British Journal of Educational Psychology, v83 n2 p329-340 Jun 2013
Background: Research has shown how academic emotions are related to achievement and to cognitive/motivational variables that promote achievement. Mediated models have been proposed to account for the relationships among academic emotions, cognitive/motivational variables, and achievement, and research has supported such mediated models, particularly with negative emotions. Aims: The study tested the hypotheses: (1) self-regulation and the positive academic emotions of enjoyment and pride are positive predictors of achievement; and (2) enjoyment and pride both moderate the relationship between self-regulation and achievement. Sample: Participants were 1,345 students enrolled in various trigonometry classes in one university. Methods. Participants answered the Academic Emotions Questionnaire-Math (Pekrun, Goetz, & Frenzel, 2005) and a self-regulation scale (Pintrich, Smith, Garcia, & McKeachie, 1991) halfway through their trigonometry class. The students' final grades in the course were regressed to self-regulation, positive emotions, and the interaction terms to test the moderation effects.

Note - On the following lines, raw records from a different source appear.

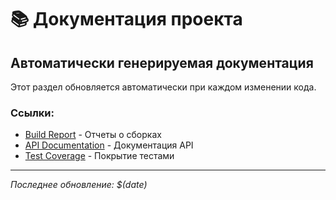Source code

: # 📚 Документация проекта

## Автоматически генерируемая документация

Этот раздел обновляется автоматически при каждом изменении кода.

### Ссылки:
- [Build Report](reports/build_report.md) - Отчеты о сборках
- [API Documentation](api/) - Документация API
- [Test Coverage](reports/coverage.md) - Покрытие тестами

---

*Последнее обновление: $(date)*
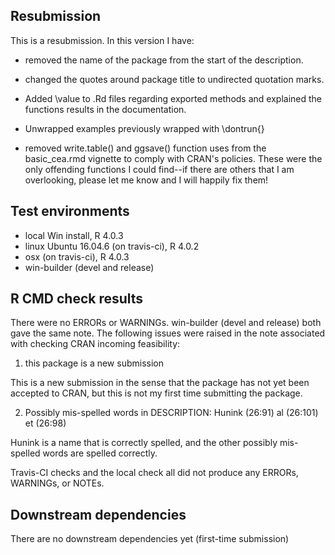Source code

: ## Resubmission
This is a resubmission. In this version I have:

* removed the name of the package from the start of the description.

* changed the quotes around package title to undirected quotation marks.

* Added \value to .Rd files regarding exported methods and explained the functions results in the documentation.

* Unwrapped examples previously wrapped with \dontrun{}

* removed write.table() and ggsave() function uses from the basic_cea.rmd vignette to comply with CRAN's policies. These were the only offending functions I could find--if there are others that I am overlooking, please let me know and I will happily fix them!

## Test environments
* local Win install, R 4.0.3
* linux Ubuntu 16.04.6 (on travis-ci), R 4.0.2
* osx (on travis-ci), R 4.0.3
* win-builder (devel and release)

## R CMD check results
There were no ERRORs or WARNINGs. 
win-builder (devel and release) both gave the same note. 
The following issues were raised in the note associated with checking CRAN incoming feasibility:

1) this package is a new submission

This is a new submission in the sense that the package has not yet been accepted to CRAN, but this is not my first time submitting the package.

2) Possibly mis-spelled words in DESCRIPTION:
  Hunink (26:91)
  al (26:101)
  et (26:98)

Hunink is a name that is correctly spelled, and the other possibly mis-spelled words are spelled correctly.

Travis-CI checks and the local check all did not produce any ERRORs, WARNINGs, or NOTEs.

## Downstream dependencies
There are no downstream dependencies yet (first-time submission)
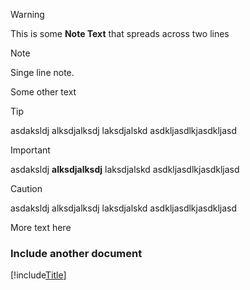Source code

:﻿
> [!WARNING]
> This is some **Note Text**
> that spreads across two lines

> [!NOTE]
> Singe line note.

Some other text


> [!TIP]
> asdaksldj alksdjalksdj laksdjalskd
> asdkljasdlkjasdkljasd

> [!IMPORTANT]
> asdaksldj **alksdjalksdj** laksdjalskd
> asdkljasdlkjasdkljasd

> [!CAUTION]
> asdaksldj alksdjalksdj laksdjalskd
> asdkljasdlkjasdkljasd


More text here

### Include another document

[!include[Title](MathJax.md)]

Results and Conclusions: Enjoyment and pride were both positive predictors of grades; more importantly, both moderated the relationship between self-regulation and grades. For students who report higher levels of both positive emotions, self-regulation was positively associated with grades. However, for those who report lower levels of pride, self-regulation was not related to grades; and, for those who reported lower levels of enjoyment, self-regulation was negatively related to grades. The results are discussed in terms of how positive emotions indicate positive appraisals of task/outcome value, and thus enhance the positive links between cognitive/motivational variables and learning. (Contains 2 figures and 2 tables.)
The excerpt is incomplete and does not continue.